Have you been thinking about powering your home with clean, affordable solar energy? Or perhaps you’ve considered solar but have been putting it off during the winter months? Well, you’re not alone. Most people start thinking about solar power when the hot, summer sun is shining and the potential for harvesting the most intense UV rays is greatest. However, you might not know that winter is actually prime time to install your home solar system.
If you’ve already started researching solar power, you know that investing in a solar system can dramatically lower your power bills, increase your home’s market value, and qualify you for government tax incentives. But beyond the enticing financial reasons, solar energy is also clean, efficient, and great for the environment, while providing you with the peace of mind that comes from energy independence. All of these benefits of going solar are pretty well known; now, here are a few things you might not know about the decision to go solar—and why wintertime is the time to get started.
Summer months are the sunniest, and therefore the best, months for gathering solar energy—which means summer is when you see the most dramatic discounts on your utility bills. So, when the days are hotter and the electric bills are rising, more and more people start thinking about investing in solar energy. And when everyone starts thinking the same thing, guess what happens? Yep—long lines at Disneyland. If you’re thinking about going solar in the summertime, chances are good that everyone else is too. And here’s what you might not realize. The decision to go solar is one that needs approval by your city and your local utility company. Your solar application goes to the city and is put in a tall stack of other solar applications which take weeks to process. Industry-wide, you’re looking at summer wait times of anywhere from 60 to 90 days before your solar company can even start installing your system.

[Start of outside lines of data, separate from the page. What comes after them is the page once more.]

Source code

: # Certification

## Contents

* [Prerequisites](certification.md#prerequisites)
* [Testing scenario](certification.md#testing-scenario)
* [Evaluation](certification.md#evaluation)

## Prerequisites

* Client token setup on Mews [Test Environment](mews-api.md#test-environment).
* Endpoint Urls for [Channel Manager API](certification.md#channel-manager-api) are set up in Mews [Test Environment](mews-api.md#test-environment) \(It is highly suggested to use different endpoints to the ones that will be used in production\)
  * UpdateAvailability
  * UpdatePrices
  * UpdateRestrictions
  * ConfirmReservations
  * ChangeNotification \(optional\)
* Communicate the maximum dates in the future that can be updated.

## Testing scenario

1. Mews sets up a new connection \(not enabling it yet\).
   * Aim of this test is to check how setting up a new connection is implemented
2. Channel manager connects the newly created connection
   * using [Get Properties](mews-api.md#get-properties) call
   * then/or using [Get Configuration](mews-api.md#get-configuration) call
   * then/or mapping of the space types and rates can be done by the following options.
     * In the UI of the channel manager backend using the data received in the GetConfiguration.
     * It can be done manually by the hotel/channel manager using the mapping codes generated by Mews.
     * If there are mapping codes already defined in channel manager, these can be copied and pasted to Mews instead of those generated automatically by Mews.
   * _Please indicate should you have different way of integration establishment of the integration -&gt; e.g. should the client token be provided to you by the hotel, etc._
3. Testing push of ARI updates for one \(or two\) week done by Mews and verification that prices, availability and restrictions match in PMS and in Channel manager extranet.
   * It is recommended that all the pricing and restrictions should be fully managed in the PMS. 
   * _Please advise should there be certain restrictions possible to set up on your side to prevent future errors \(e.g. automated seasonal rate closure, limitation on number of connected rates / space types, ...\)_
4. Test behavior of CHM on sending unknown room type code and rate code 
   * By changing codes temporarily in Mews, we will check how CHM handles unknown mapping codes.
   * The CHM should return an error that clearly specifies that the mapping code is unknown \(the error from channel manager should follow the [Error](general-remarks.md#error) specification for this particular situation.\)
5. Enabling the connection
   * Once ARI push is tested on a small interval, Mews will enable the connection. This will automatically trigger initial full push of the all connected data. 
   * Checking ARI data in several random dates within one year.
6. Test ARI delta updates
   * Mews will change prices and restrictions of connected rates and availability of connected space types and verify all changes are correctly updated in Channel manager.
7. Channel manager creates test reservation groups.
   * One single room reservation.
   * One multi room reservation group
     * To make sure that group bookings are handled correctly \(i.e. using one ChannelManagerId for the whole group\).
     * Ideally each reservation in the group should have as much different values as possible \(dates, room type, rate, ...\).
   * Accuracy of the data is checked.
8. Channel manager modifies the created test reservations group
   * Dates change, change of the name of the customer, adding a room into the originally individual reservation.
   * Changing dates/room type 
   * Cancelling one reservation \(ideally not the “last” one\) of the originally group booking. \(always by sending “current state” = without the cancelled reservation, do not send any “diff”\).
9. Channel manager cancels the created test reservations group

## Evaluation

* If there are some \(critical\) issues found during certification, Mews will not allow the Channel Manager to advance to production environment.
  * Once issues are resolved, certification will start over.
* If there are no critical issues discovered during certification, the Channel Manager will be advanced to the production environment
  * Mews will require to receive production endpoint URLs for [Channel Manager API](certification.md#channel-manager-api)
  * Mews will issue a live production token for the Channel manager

So, if you begin the process of applying for solar power in June, for example, you might not actually start seeing the savings until August, or even September. That is not acceptable, citizen! Not only is the wait on your investment frustrating, but you’re not optimizing the highest energy-producing months. Talk to a solar expert today so you can enjoy shorter wait times and be ready to harvest the power of the sun during those peak spring and summer months.
Our solar guys are certified electricians who are busy on solar and other projects year-round but their schedules definitely have more availability for your solar install in the winter. (Remember Disneyland?) So, instead of a four-week wait time to have our technicians in your home to do an assessment and appraisal, right now, you can get someone out right away. Get your questions answered, get your customized bid with upfront pricing, and get your proposal submitted to the city without the wait. Who doesn’t love a little instant gratification?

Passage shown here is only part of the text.